Quote the records exactly, starting at the first line and stopping after the line with "In this chapter, we"; skip the pictures.
*** RECORDS FOR PROCESSING ***
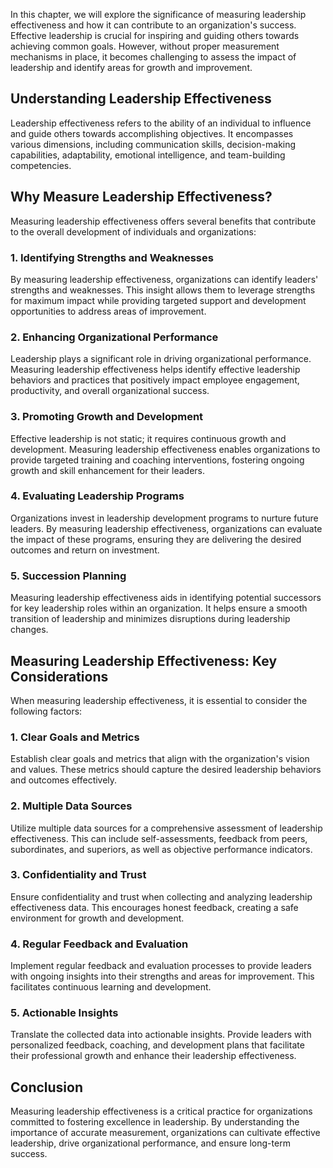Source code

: 
In this chapter, we will explore the significance of measuring leadership effectiveness and how it can contribute to an organization's success. Effective leadership is crucial for inspiring and guiding others towards achieving common goals. However, without proper measurement mechanisms in place, it becomes challenging to assess the impact of leadership and identify areas for growth and improvement.

## Understanding Leadership Effectiveness

Leadership effectiveness refers to the ability of an individual to influence and guide others towards accomplishing objectives. It encompasses various dimensions, including communication skills, decision-making capabilities, adaptability, emotional intelligence, and team-building competencies.

## Why Measure Leadership Effectiveness?

Measuring leadership effectiveness offers several benefits that contribute to the overall development of individuals and organizations:

### 1\. Identifying Strengths and Weaknesses

By measuring leadership effectiveness, organizations can identify leaders' strengths and weaknesses. This insight allows them to leverage strengths for maximum impact while providing targeted support and development opportunities to address areas of improvement.

### 2\. Enhancing Organizational Performance

Leadership plays a significant role in driving organizational performance. Measuring leadership effectiveness helps identify effective leadership behaviors and practices that positively impact employee engagement, productivity, and overall organizational success.

### 3\. Promoting Growth and Development

Effective leadership is not static; it requires continuous growth and development. Measuring leadership effectiveness enables organizations to provide targeted training and coaching interventions, fostering ongoing growth and skill enhancement for their leaders.

### 4\. Evaluating Leadership Programs

Organizations invest in leadership development programs to nurture future leaders. By measuring leadership effectiveness, organizations can evaluate the impact of these programs, ensuring they are delivering the desired outcomes and return on investment.

### 5\. Succession Planning

Measuring leadership effectiveness aids in identifying potential successors for key leadership roles within an organization. It helps ensure a smooth transition of leadership and minimizes disruptions during leadership changes.

## Measuring Leadership Effectiveness: Key Considerations

When measuring leadership effectiveness, it is essential to consider the following factors:

### 1\. Clear Goals and Metrics

Establish clear goals and metrics that align with the organization's vision and values. These metrics should capture the desired leadership behaviors and outcomes effectively.

### 2\. Multiple Data Sources

Utilize multiple data sources for a comprehensive assessment of leadership effectiveness. This can include self-assessments, feedback from peers, subordinates, and superiors, as well as objective performance indicators.

### 3\. Confidentiality and Trust

Ensure confidentiality and trust when collecting and analyzing leadership effectiveness data. This encourages honest feedback, creating a safe environment for growth and development.

### 4\. Regular Feedback and Evaluation

Implement regular feedback and evaluation processes to provide leaders with ongoing insights into their strengths and areas for improvement. This facilitates continuous learning and development.

### 5\. Actionable Insights

Translate the collected data into actionable insights. Provide leaders with personalized feedback, coaching, and development plans that facilitate their professional growth and enhance their leadership effectiveness.

## Conclusion

Measuring leadership effectiveness is a critical practice for organizations committed to fostering excellence in leadership. By understanding the importance of accurate measurement, organizations can cultivate effective leadership, drive organizational performance, and ensure long-term success.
*** End of RECORDS FOR PROCESSING ***
_RESULT BELOW_
Source code

: 
In this chapter, we will explore the significance of measuring leadership effectiveness and how it can contribute to an organization's success. Effective leadership is crucial for inspiring and guiding others towards achieving common goals. However, without proper measurement mechanisms in place, it becomes challenging to assess the impact of leadership and identify areas for growth and improvement.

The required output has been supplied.